A inspetora da GM de Curitiba, Paulina Wojcik, calcula que desde o início das atividades dez casos de flagrante foram atendidos. Nessas situações, o agressor, que estava impedido de se aproximar da vítima, foi levado para a delegacia, após denúncia pelo 153. "A maioria dos agressores cumpre a medida. Mesmo assim, os agentes estão sempre conversando com as vítimas, deixam seu cartão para emergências e, em alguns casos, fazem encaminhamentos complementares para serviços de saúde ou Creas", diz a inspetora.
RS é o pioneiro nesse tipo de iniciativa
O trabalho desenvolvido no Paraná com o patrulhamento Maria da Penha foi inspirado numa iniciativa gaúcha, a primeira do país na área. O governo do Rio Grande do Sul oferece o serviço desde 2012 e hoje atende 19 cidades. São 27 patrulhas e há previsão para a instalação de mais oito até o fim do ano.
A estrutura na Brigada Militar do Estado tem 80 policiais militares. Eles passaram por cursos sobre a Lei Maria da Penha, policiamento comunitário, direitos humanos e encaminhamento de vítimas para perícia, entre outros temas. Os patrulheiros também atuam em viaturas identificadas.
Coordenadora da Patrulha Maria da Penha no Rio Grande do Sul, a major Najara Santos Silva calcula que 11,7 mil visitas tenham sido feitas pelos patrulheiros do início do projeto até junho de 2014, impactando 5.132 mulheres 275 casos foram considerados graves e, por isso, continuam sendo monitorados. Quarenta e dois agressores foram presos durante as visitas. "Essas patrulhas conseguiram reduzir a zero o número de reincidências no estado, ou seja, nenhuma vítima que buscou proteção voltou a ser agredida", relata a major.

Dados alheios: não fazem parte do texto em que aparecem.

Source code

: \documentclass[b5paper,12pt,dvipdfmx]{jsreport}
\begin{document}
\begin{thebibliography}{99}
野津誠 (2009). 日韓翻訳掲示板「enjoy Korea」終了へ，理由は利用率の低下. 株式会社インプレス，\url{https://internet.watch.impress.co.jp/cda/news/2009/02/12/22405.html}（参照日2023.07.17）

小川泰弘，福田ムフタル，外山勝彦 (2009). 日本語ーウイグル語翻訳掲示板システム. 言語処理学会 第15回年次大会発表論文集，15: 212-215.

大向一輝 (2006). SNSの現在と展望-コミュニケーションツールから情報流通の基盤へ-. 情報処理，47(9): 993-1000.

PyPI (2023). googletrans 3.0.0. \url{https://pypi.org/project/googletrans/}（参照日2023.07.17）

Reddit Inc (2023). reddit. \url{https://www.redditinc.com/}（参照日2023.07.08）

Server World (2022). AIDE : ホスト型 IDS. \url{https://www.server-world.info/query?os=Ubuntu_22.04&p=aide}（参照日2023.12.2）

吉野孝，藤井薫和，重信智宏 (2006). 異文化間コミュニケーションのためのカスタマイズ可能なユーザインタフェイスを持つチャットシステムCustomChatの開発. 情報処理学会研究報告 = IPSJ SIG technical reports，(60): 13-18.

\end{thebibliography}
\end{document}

Ela analisa que, enquanto a Lei Maria da Penha deu mais visibilidade aos casos de violência contra a mulher, a patrulha tem ajudado a romper o silêncio das vítimas. "Somente a concessão das medidas protetivas não era suficiente para garantir a segurança. As rondas e visitas regulares às residências dessas mulheres têm por objetivo garantir a sua proteção e evitar reincidências, além de mostrar ao agressor, à comunidade e à sociedade o engajamento do Estado na proteção da vítima", defende.
Redução
Ainda de acordo com a coordenadora, a Secretaria de Segurança Pública do Rio Grande do Sul constatou que, desde a implantação da patrulha, houve redução de quatro dos cinco índices de violência contra a mulher no estado. A principal queda foi em relação aos crimes de femicídio, com 55 casos no primeiro semestre do ano passado e 37 no mesmo período de 2014, uma queda de 32,7%.

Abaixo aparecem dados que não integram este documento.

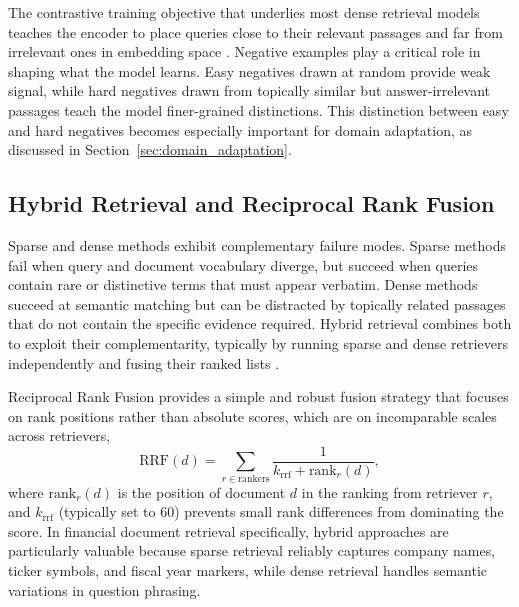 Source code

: \documentclass[12pt,twoside,maitrise]{dms}
\newcounter{example}
\theoremstyle{definition}
\numberwithin{equation}{section}
\numberwithin{table}{chapter}
\numberwithin{figure}{chapter}
\begin{document}
The contrastive training objective that underlies most dense retrieval models teaches
the encoder to place queries close to their relevant passages and far from irrelevant
ones in embedding space \citep{izacard2022unsupervised}. Negative examples play a critical role in shaping what the
model learns. Easy negatives drawn at random provide weak signal, while hard negatives
drawn from topically similar but answer-irrelevant passages teach the model
finer-grained distinctions. This distinction between easy and hard negatives becomes
especially important for domain adaptation, as discussed in
Section~\ref{sec:domain_adaptation}.

\subsection{Hybrid Retrieval and Reciprocal Rank Fusion}

Sparse and dense methods exhibit complementary failure modes. Sparse methods fail when
query and document vocabulary diverge, but succeed when queries contain rare or
distinctive terms that must appear verbatim. Dense methods succeed at semantic matching
but can be distracted by topically related passages that do not contain the specific
evidence required. Hybrid retrieval combines both to exploit their complementarity,
typically by running sparse and dense retrievers independently and fusing their ranked
lists \citep{luan2021sparse}.

Reciprocal Rank Fusion \citep{cormack2009reciprocal} provides a simple and robust fusion
strategy that focuses on rank positions rather than absolute scores, which are on
incomparable scales across retrievers,
\begin{equation}
  \text{RRF}(d) = \sum_{r \in \text{rankers}} \frac{1}{k_{\text{rrf}} + \text{rank}_r(d)},
\end{equation}
where $\text{rank}_r(d)$ is the position of document $d$ in the ranking from retriever
$r$, and $k_{\text{rrf}}$ (typically set to 60) prevents small rank differences from
dominating the score. In financial document retrieval specifically, hybrid approaches
are particularly valuable because sparse retrieval reliably captures company names,
ticker symbols, and fiscal year markers, while dense retrieval handles semantic
variations in question phrasing.

\end{document}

Para especialistas, ainda faltam ações preventivas
Para a delegada adjunta da Delegacia da Mulher de Curitiba, Gisele Durigan, a patrulha Maria da Penha deve ser entendida como um mecanismo a mais no combate à violência doméstica. "Ela não é suficiente para resolver o problema, mas colabora muito na melhoria do processo. A legislação prevê várias formas de contribuição e essa é a interface que temos do município", salienta.
A presidente da Comissão de Estudos sobre Violência de Gênero (Cevige), da OAB-PR, Sandra Lia Barwisnki, argumenta que é preciso investir ainda em um trabalho preventivo. "Estas mulheres [atendidas no programa] são mulheres que já foram agredidas e que tiveram coragem de denunciar. São cerca de 30% das agredidas. Enquanto não prevenirmos a violência, não vamos dar conta de punir", defende. A própria reeducação dos agressores, comenta, é uma área que também precisa de ações institucionalizadas no Poder Judiciário e que deve contribuir com o enfrentamento à violência doméstica.